--- Given records Enclosed Below ---

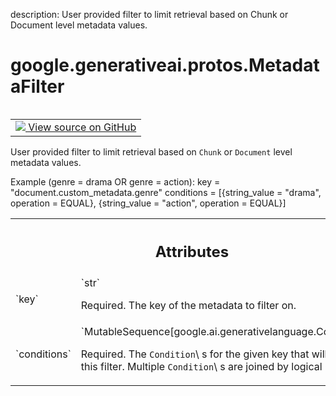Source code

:description: User provided filter to limit retrieval based on Chunk or Document level metadata values.

<div itemscope itemtype="http://developers.google.com/ReferenceObject">
<meta itemprop="name" content="google.generativeai.protos.MetadataFilter" />
<meta itemprop="path" content="Stable" />
</div>

# google.generativeai.protos.MetadataFilter

<!-- Insert buttons and diff -->

<table class="tfo-notebook-buttons tfo-api nocontent" align="left">
<td>
  <a target="_blank" href="https://github.com/googleapis/google-cloud-python/tree/main/packages/google-ai-generativelanguage/google/ai/generativelanguage_v1beta/types/retriever.py#L205-L230">
    <img src="https://www.tensorflow.org/images/GitHub-Mark-32px.png" />
    View source on GitHub
  </a>
</td>
</table>



User provided filter to limit retrieval based on ``Chunk`` or ``Document`` level metadata values.

<!-- Placeholder for "Used in" -->
 Example (genre = drama OR genre
= action): key = "document.custom_metadata.genre" conditions =
[{string_value = "drama", operation = EQUAL}, {string_value =
"action", operation = EQUAL}]



<!-- Tabular view -->
 <table class="responsive fixed orange">
<colgroup><col width="214px"><col></colgroup>
<tr><th colspan="2"><h2 class="add-link">Attributes</h2></th></tr>

<tr>
<td>
`key`<a id="key"></a>
</td>
<td>
`str`

Required. The key of the metadata to filter
on.
</td>
</tr><tr>
<td>
`conditions`<a id="conditions"></a>
</td>
<td>
`MutableSequence[google.ai.generativelanguage.Condition]`

Required. The ``Condition``\ s for the given key that will
trigger this filter. Multiple ``Condition``\ s are joined by
logical ORs.
</td>
</tr>
</table>



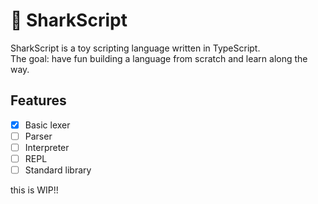 # 🦈 SharkScript

SharkScript is a toy scripting language written in TypeScript.  
The goal: have fun building a language from scratch and learn along the way.

## Features
- [x] Basic lexer
- [ ] Parser
- [ ] Interpreter
- [ ] REPL
- [ ] Standard library

this   is WIP!!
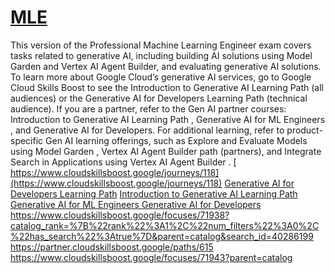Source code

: # [MLE](https://cloud.google.com/learn/certification/machine-learning-engineer)

This version of the Professional Machine Learning Engineer exam covers tasks related to generative AI, including building AI solutions using Model Garden and Vertex AI Agent Builder, and evaluating generative AI solutions.
To learn more about Google Cloud’s generative AI services, go to Google Cloud Skills Boost to see the Introduction to Generative AI Learning Path (all audiences) or the Generative AI for Developers Learning Path (technical audience). If you are a partner, refer to the Gen AI partner courses: Introduction to Generative AI Learning Path , Generative AI for ML Engineers , and Generative AI for Developers. For additional learning, refer to product-specific Gen AI learning offerings, such as Explore and Evaluate Models using Model Garden , Vertex AI Agent Builder path (partners), and Integrate Search in Applications using Vertex AI Agent Builder .
[
https://www.cloudskillsboost.google/journeys/118](https://www.cloudskillsboost.google/journeys/118)
[Generative AI for Developers Learning Path](https://www.cloudskillsboost.google/journeys/183?utm_source=cgc&utm_medium=blog&utm_campaign=learngenai)
[Introduction to Generative AI Learning Path ](https://partner.cloudskillsboost.google/journeys)
[Generative AI for ML Engineers ](https://partner.cloudskillsboost.google/journeys/164)
[Generative AI for Developers](https://partner.cloudskillsboost.google/journeys/165)
https://www.cloudskillsboost.google/focuses/71938?catalog_rank=%7B%22rank%22%3A1%2C%22num_filters%22%3A0%2C%22has_search%22%3Atrue%7D&parent=catalog&search_id=40286199
https://partner.cloudskillsboost.google/paths/615
https://www.cloudskillsboost.google/focuses/71943?parent=catalog
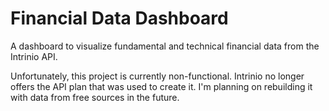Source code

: # Financial Data Dashboard
 A dashboard to visualize fundamental and technical financial data from the Intrinio API.

Unfortunately, this project is currently non-functional. Intrinio no longer offers the API plan that was used to create it. I'm planning on rebuilding it with data from free sources in the future.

--- End of Enclosed Given records ---

Problem statement
Excluding the images, return each record above precisely as written.

Task solution
Source code

:description: User provided filter to limit retrieval based on Chunk or Document level metadata values.

<div itemscope itemtype="http://developers.google.com/ReferenceObject">
<meta itemprop="name" content="google.generativeai.protos.MetadataFilter" />
<meta itemprop="path" content="Stable" />
</div>

# google.generativeai.protos.MetadataFilter

<!-- Insert buttons and diff -->

<table class="tfo-notebook-buttons tfo-api nocontent" align="left">
<td>
  <a target="_blank" href="https://github.com/googleapis/google-cloud-python/tree/main/packages/google-ai-generativelanguage/google/ai/generativelanguage_v1beta/types/retriever.py#L205-L230">
    <img src="https://www.tensorflow.org/images/GitHub-Mark-32px.png" />
    View source on GitHub
  </a>
</td>
</table>



User provided filter to limit retrieval based on ``Chunk`` or ``Document`` level metadata values.

<!-- Placeholder for "Used in" -->
 Example (genre = drama OR genre
= action): key = "document.custom_metadata.genre" conditions =
[{string_value = "drama", operation = EQUAL}, {string_value =
"action", operation = EQUAL}]



<!-- Tabular view -->
 <table class="responsive fixed orange">
<colgroup><col width="214px"><col></colgroup>
<tr><th colspan="2"><h2 class="add-link">Attributes</h2></th></tr>

<tr>
<td>
`key`<a id="key"></a>
</td>
<td>
`str`

Required. The key of the metadata to filter
on.
</td>
</tr><tr>
<td>
`conditions`<a id="conditions"></a>
</td>
<td>
`MutableSequence[google.ai.generativelanguage.Condition]`

Required. The ``Condition``\ s for the given key that will
trigger this filter. Multiple ``Condition``\ s are joined by
logical ORs.
</td>
</tr>
</table>



 # 🦈 SharkScript

SharkScript is a toy scripting language written in TypeScript.  
The goal: have fun building a language from scratch and learn along the way.

## Features
- [x] Basic lexer
- [ ] Parser
- [ ] Interpreter
- [ ] REPL
- [ ] Standard library

this   is WIP!!
Source code

: # [MLE](https://cloud.google.com/learn/certification/machine-learning-engineer)

This version of the Professional Machine Learning Engineer exam covers tasks related to generative AI, including building AI solutions using Model Garden and Vertex AI Agent Builder, and evaluating generative AI solutions.
To learn more about Google Cloud’s generative AI services, go to Google Cloud Skills Boost to see the Introduction to Generative AI Learning Path (all audiences) or the Generative AI for Developers Learning Path (technical audience). If you are a partner, refer to the Gen AI partner courses: Introduction to Generative AI Learning Path , Generative AI for ML Engineers , and Generative AI for Developers. For additional learning, refer to product-specific Gen AI learning offerings, such as Explore and Evaluate Models using Model Garden , Vertex AI Agent Builder path (partners), and Integrate Search in Applications using Vertex AI Agent Builder .
[
https://www.cloudskillsboost.google/journeys/118](https://www.cloudskillsboost.google/journeys/118)
[Generative AI for Developers Learning Path](https://www.cloudskillsboost.google/journeys/183?utm_source=cgc&utm_medium=blog&utm_campaign=learngenai)
[Introduction to Generative AI Learning Path ](https://partner.cloudskillsboost.google/journeys)
[Generative AI for ML Engineers ](https://partner.cloudskillsboost.google/journeys/164)
[Generative AI for Developers](https://partner.cloudskillsboost.google/journeys/165)
https://www.cloudskillsboost.google/focuses/71938?catalog_rank=%7B%22rank%22%3A1%2C%22num_filters%22%3A0%2C%22has_search%22%3Atrue%7D&parent=catalog&search_id=40286199
https://partner.cloudskillsboost.google/paths/615
https://www.cloudskillsboost.google/focuses/71943?parent=catalog
Source code

: # Financial Data Dashboard
 A dashboard to visualize fundamental and technical financial data from the Intrinio API.

Unfortunately, this project is currently non-functional. Intrinio no longer offers the API plan that was used to create it. I'm planning on rebuilding it with data from free sources in the future.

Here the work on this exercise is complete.